I woke up this morning and logged on to Facebook to see all of the tributes
to dads, living & dead. Happy Father's Day!
I'm not posting one of those today, at least not for my alleged father.
I don't mind seeing others post their glad tidings to the men who raised
them and were there to influence their lives, in good ways and odd.
I'm glad for them. Also, I am sad for those who make their posts in memory
of their fathers who have died, who were taken away from them.
I know the absence, but for me (and many others) it is different because my alleged father
chose his absence.
As I grew up and saw images like these
I saw what my relationship was "supposed" to be like.
I think I adjusted pretty well, for a kid. I had my mom for all of my survival needs
(and she worked harder than most people should have to). I just learned to do without.
I learned to do the things that needed to be done, like shaving, by doing them. Trail & error
kind of stuff. I didn't need someone to teach me. (Although, I do remember my cousin poking fun at me because I applied my deodorant, "like a woman". I guess a lot of my learning was from observing. Apparently, I never saw my brother put on deodorant.)
(Also, to this day I still haven't learned to tie a tie, but I mostly don't learn so that I will
keep the opportunity to ask any hunk nearby to show me...
Now, as an adult and as a gay of a certain age, I do look back and miss those moments
a little, but what stings about it is that those moments didn't happen because they were
inconvenient. Maybe I'd feel a little better about it if in his absence my alleged father had made a great breakthrough in some specific field, if he had become a great success at something because he dedicated all of his time to it, but that's not the case.
There is no great legacy that will replace the lost father/son bonding.
Actually, I don't need anything from him like that, lost moments are lost.
I'm not posting this as a "wah wah wah, poor me", this about another bit of damage that
has resulted. I don't hate my alleged father, sometimes I do worry about him a little,
but what I feel most where he's concerned is disappointed.
This is why I am single; while a good portion of my worries about me in a relationship is
that I'll find out that I can be just as selfish as my alleged father, the bigger issue is
that because of that, I withhold. This does not occur only in romantic (I guess potentially romantic) relationships. I withhold my emotions and trust because if I get too far in, I may be the one that causes that disappointment. I suppose it's also to protect myself from the possibility of experiencing it, but honestly I've faced disappointment enough to know I can handle it and things get better.
All I know for sure is that I don't want to be the source of that for someone else. I don't want to be like him.
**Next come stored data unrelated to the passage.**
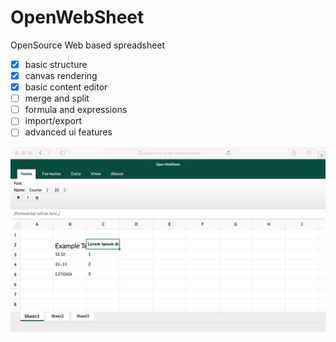 # OpenWebSheet
OpenSource Web based spreadsheet

* [x] basic structure
* [x] canvas rendering
* [x] basic content editor
* [ ] merge and split
* [ ] formula and expressions
* [ ] import/export
* [ ] advanced ui features

<img src="demo/Screenshot.jpeg" />
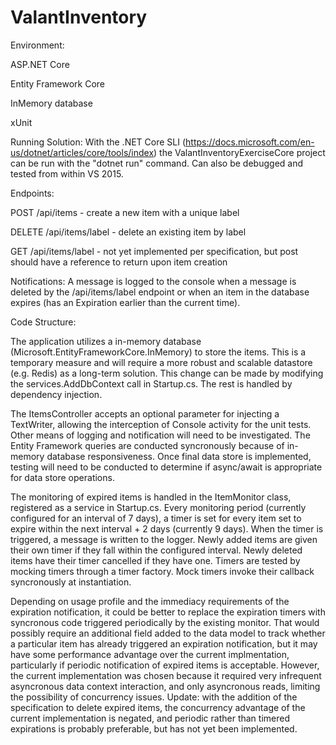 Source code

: # ValantInventory

Environment:

ASP.NET Core

Entity Framework Core

InMemory database

xUnit


Running Solution:
With the .NET Core SLI (https://docs.microsoft.com/en-us/dotnet/articles/core/tools/index)
the ValantInventoryExerciseCore project can be run with the "dotnet run" command.  Can also
be debugged and tested from within VS 2015.

Endpoints:

POST    /api/items        - create a new item with a unique label

DELETE  /api/items/label  - delete an existing item by label

GET     /api/items/label  - not yet implemented per specification, but post should have a reference to return upon item creation


Notifications:
A message is logged to the console when a message is deleted by the /api/items/label endpoint or when
an item in the database expires (has an Expiration earlier than the current time).


Code Structure:

The application utilizes a  in-memory database (Microsoft.EntityFrameworkCore.InMemory)
to store the items.  This is a temporary measure and will require a more robust and
scalable datastore (e.g. Redis) as a long-term solution.  This change can be made by
modifying the services.AddDbContext call in Startup.cs.  The rest is handled by dependency
injection.

The ItemsController accepts an optional parameter for injecting a TextWriter, allowing the
interception of Console activity for the unit tests.  Other means of logging and notification
will need to be investigated.  The Entity Framework queries are conducted syncronously because of
in-memory database responsiveness.  Once final data store is implemented, testing will need to
be conducted to determine if async/await is appropriate for data store operations.

The monitoring of expired items is handled in the ItemMonitor class, registered as a service in
Startup.cs.  Every monitoring period (currently configured for an interval of 7 days), a timer
is set for every item set to expire within the next interval + 2 days (currently 9 days).  When
the timer is triggered, a message is written to the logger.  Newly added items are given their
own timer if they fall within the configured interval.  Newly deleted items have their timer
cancelled if they have one.  Timers are tested by mocking timers through a timer factory. Mock
timers invoke their callback syncronously at instantiation. 

Depending on usage profile and the immediacy requirements of the expiration notification, it could
be better to replace the expiration timers with syncronous code triggered periodically by the
existing monitor.  That would possibly require an additional field added to the data model to track
whether a particular item has already triggered an expiration notification, but it may have some
performance advantage over the current implmentation, particularly if periodic notification of
expired items is acceptable.  However, the current implementation was chosen because it required
very infrequent asyncronous data context interaction, and only asyncronous reads, limiting the
possibility of concurrency issues.  Update: with the addition of the specification to delete expired
items, the concurrency advantage of the current implementation is negated, and periodic rather than
timered expirations is probably preferable, but has not yet been implemented.


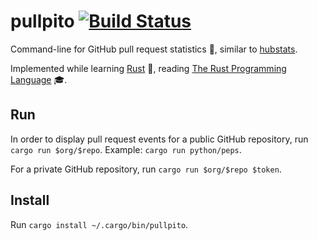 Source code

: # pullpito [![Build Status](https://travis-ci.org/nicokosi/pullpito.svg?branch=master)](https://travis-ci.org/nicokosi/pullpito)

Command-line for GitHub pull request statistics 🐙, similar to [hubstats](https://github.com/nicokosi/hubstats).

Implemented while learning [Rust](https://www.rust-lang.org/) 🦀, reading [The Rust Programming Language](https://doc.rust-lang.org/stable/book/second-edition/) 🎓.

## Run

In order to display pull request events for a public GitHub repository, run `cargo run $org/$repo`. Example: `cargo run python/peps`.

For a private GitHub repository, run `cargo run $org/$repo $token`.

## Install

Run `cargo install ~/.cargo/bin/pullpito`.
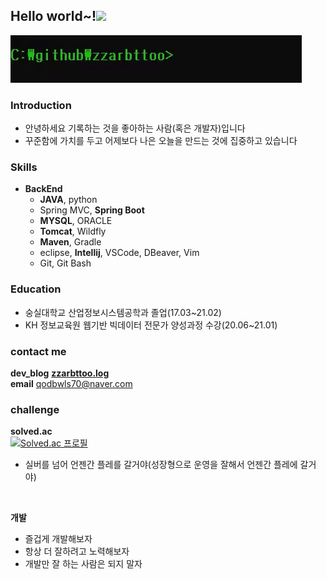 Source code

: 

<h2>Hello world~!<img src="https://raw.githubusercontent.com/aemmadi/aemmadi/master/wave.gif" width="30px">
</h2>

<img src="./gifs/zzarbttoo_hello.gif">

### Introduction
- 안녕하세요 기록하는 것을 좋아하는 사람(혹은 개발자)입니다
- 꾸준함에 가치를 두고 어제보다 나은 오늘을 만드는 것에 집중하고 있습니다

### Skills 
-   <b>BackEnd</b>
      - <b>JAVA</b>, python
      - Spring MVC, <b>Spring Boot</b>
      - <b>MYSQL</b>, ORACLE 
      - <b>Tomcat</b>, Wildfly 
      - <b>Maven</b>, Gradle
      - eclipse, <b>Intellij</b>, VSCode, DBeaver, Vim
      - Git, Git Bash

### Education

- 숭실대학교 산업정보시스템공학과 졸업(17.03~21.02)
- KH 정보교육원 웹기반 빅데이터 전문가 양성과정 수강(20.06~21.01)

### contact me 

<b>dev_blog</b>  <a href = "https://velog.io/@zzarbttoo"><b>zzarbttoo.log</b></a><br/>
<b>email</b> qodbwls70@naver.com

### challenge

<b>solved.ac</b><br/>
[![Solved.ac 프로필](http://mazassumnida.wtf/api/v2/generate_badge?boj=qodbwls70)](https://solved.ac/qodbwls70)
- 실버를 넘어 언젠간 플레를 갈거야(성장형으로 운영을 잘해서 언젠간 플레에 갈거야)
<br/>

<b>개발</b><br/>
- 즐겁게 개발해보자 
- 항상 더 잘하려고 노력해보자 
- 개발만 잘 하는 사람은 되지 말자


  
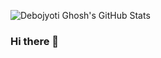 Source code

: ![Debojyoti Ghosh's GitHub Stats](https://github-readme-stats.vercel.app/api?username=gdebojyoti&show_icons=true)

### Hi there 👋

<!-- ![Your Repository's Stats](https://github-readme-stats.vercel.app/api/top-langs/?username=gdebojyoti&theme=blue-green) -->

<!-- #### Hi there 👋 Here is a random joke that'll make you laugh! 😂
![Jokes Card](https://readme-jokes.vercel.app/api) -->

<!--
**gdebojyoti/gdebojyoti** is a ✨ _special_ ✨ repository because its `README.md` (this file) appears on your GitHub profile.

Here are some ideas to get you started:

- 🔭 I’m currently working on ...
- 🌱 I’m currently learning ...
- 👯 I’m looking to collaborate on ...
- 🤔 I’m looking for help with ...
- 💬 Ask me about ...
- 📫 How to reach me: ...
- 😄 Pronouns: ...
- ⚡ Fun fact: ...
-->
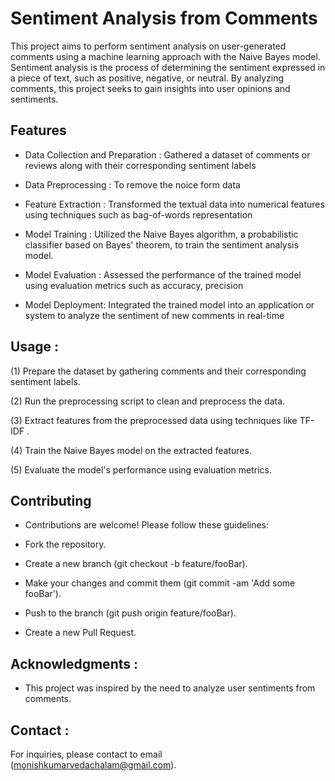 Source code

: # Sentiment Analysis from Comments

This project aims to perform sentiment analysis on user-generated comments using a machine learning approach with the Naive Bayes model. Sentiment analysis is the process of determining the sentiment expressed in a piece of text, such as positive, negative, or neutral. By analyzing comments, this project seeks to gain insights into user opinions and sentiments.









## Features

 - Data Collection and Preparation : Gathered a dataset of comments or reviews along with their corresponding sentiment labels 
 
- Data Preprocessing : To remove the noice form data
 
 - Feature Extraction : Transformed the textual data into numerical features     using techniques such as bag-of-words representation 
 
 - Model Training : Utilized the Naive Bayes algorithm, a probabilistic classifier based on Bayes' theorem, to train the sentiment analysis model.

 - Model Evaluation : Assessed the performance of the trained model using evaluation metrics such as accuracy, precision

  - Model Deployment:  Integrated the trained model into an application or system to analyze the sentiment of new comments in real-time


## Usage :
 (1) Prepare the dataset by gathering comments and their corresponding sentiment labels.

 (2) Run the preprocessing script to clean and preprocess the data.
 
 (3) Extract features from the preprocessed data using techniques like TF-IDF .
   
 (4) Train the Naive Bayes model on the extracted features.

 (5) Evaluate the model's performance using evaluation metrics.

## Contributing 
 - Contributions are welcome! Please follow these guidelines:

  - Fork the repository.
  - Create a new branch (git checkout -b feature/fooBar).
  - Make your changes and commit them (git commit -am 'Add some fooBar').
  - Push to the branch (git push origin feature/fooBar).
  - Create a new Pull Request.
## Acknowledgments :
- This project was inspired by the need to analyze user sentiments from comments.

## Contact :
For inquiries, please contact to email (monishkumarvedachalam@gmail.com).
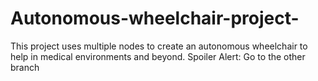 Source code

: # Autonomous-wheelchair-project-
This project uses multiple nodes to create an autonomous wheelchair to help in medical environments and beyond.
Spoiler Alert: Go to the other branch
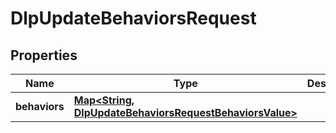 

# DlpUpdateBehaviorsRequest


## Properties

| Name | Type | Description | Notes |
|------------ | ------------- | ------------- | -------------|
|**behaviors** | [**Map&lt;String, DlpUpdateBehaviorsRequestBehaviorsValue&gt;**](DlpUpdateBehaviorsRequestBehaviorsValue.md) |  |  [optional] |



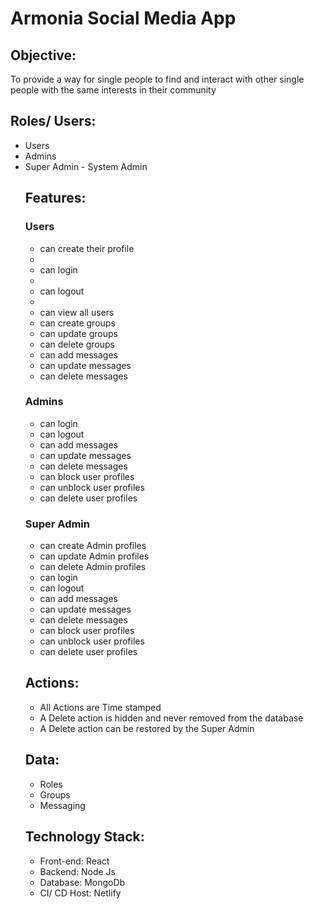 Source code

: <h1>Armonia Social Media App</h1>

<h2>Objective:</h2>
<p>To provide a way for single people to find and interact with other single people with the same interests in their community</p>

<h2>Roles/ Users:</h2>
<ul>
<li>Users</li>
<li>Admins</li>
<li>Super Admin - System Admin</li>

<h2>Features:</h2>
<h3>Users</h3>
<ul>
<li>can create their profile<li>
<li>can login<li>
<li>can logout<li>
<li>can view all users</li>
<li>can create groups</li>
<li>can update groups</li>
<li>can delete groups</li>
<li>can add messages</li>
<li>can update messages</li>
<li>can delete messages</li>
</ul>

<h3>Admins</h3>
<ul>
<li>can login</li>
<li>can logout</li>
<li>can add messages</li>
<li>can update messages</li>
<li>can delete messages</li>
<li>can block user profiles</li>
<li>can unblock user profiles</li>
<li>can delete user profiles</li>
</ul>

<h3>Super Admin</h3>
<ul>
<li>can create Admin profiles</li>
<li>can update Admin profiles</li>
<li>can delete Admin profiles</li>
<li>can login</li>
<li>can logout</li>
<li>can add messages</li>
<li>can update messages</li>
<li>can delete messages</li>
<li>can block user profiles</li>
<li>can unblock user profiles</li>
<li>can delete user profiles</li>
</ul>

<h2>Actions:</h2>
<ul>
<li>All Actions are Time stamped</li>
<li>A Delete action is hidden and never removed from the database</li>
<li>A Delete action can be restored by the Super Admin</li>
</ul>

<h2>Data:</h2>
<ul>
<li>Roles</li>
<li>Groups</li>
<li>Messaging</li>
</ul>

<h2>Technology Stack:</h2>
<ul>
<li>Front-end: React</li>
<li>Backend: Node Js</li>
<li>Database: MongoDb</li>
<li>CI/ CD Host: Netlify</li>
</ul>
CLICHE' ALERT We can't help becoming our parents. I mean that to say, couldn't the withholding on my part be just as disappointing. I don't know who I'm protecting or how. I don't know why I don't trust others to handle disappointment from me. So, now let me say that my biggest worry is that I won't be able to stop withholding. I may never be brave enough to just go balls out, completely open, fully trusting with someone. THEN, start worrying that I'll be selfish and disappoint them! Golly, I guess my alleged father gave ME the gift that keeps giving...
In all honesty, I find it hard to picture my alleged father's dad, taking him aside and living out the Norman Rockwell Pops & Junior moments, so I don't know if he was even capable of doing those things with me. I just think he should have at least tried. And if Grandpa was not the best father and that's my alleged father's excuse - he should just buck up and start his own blog!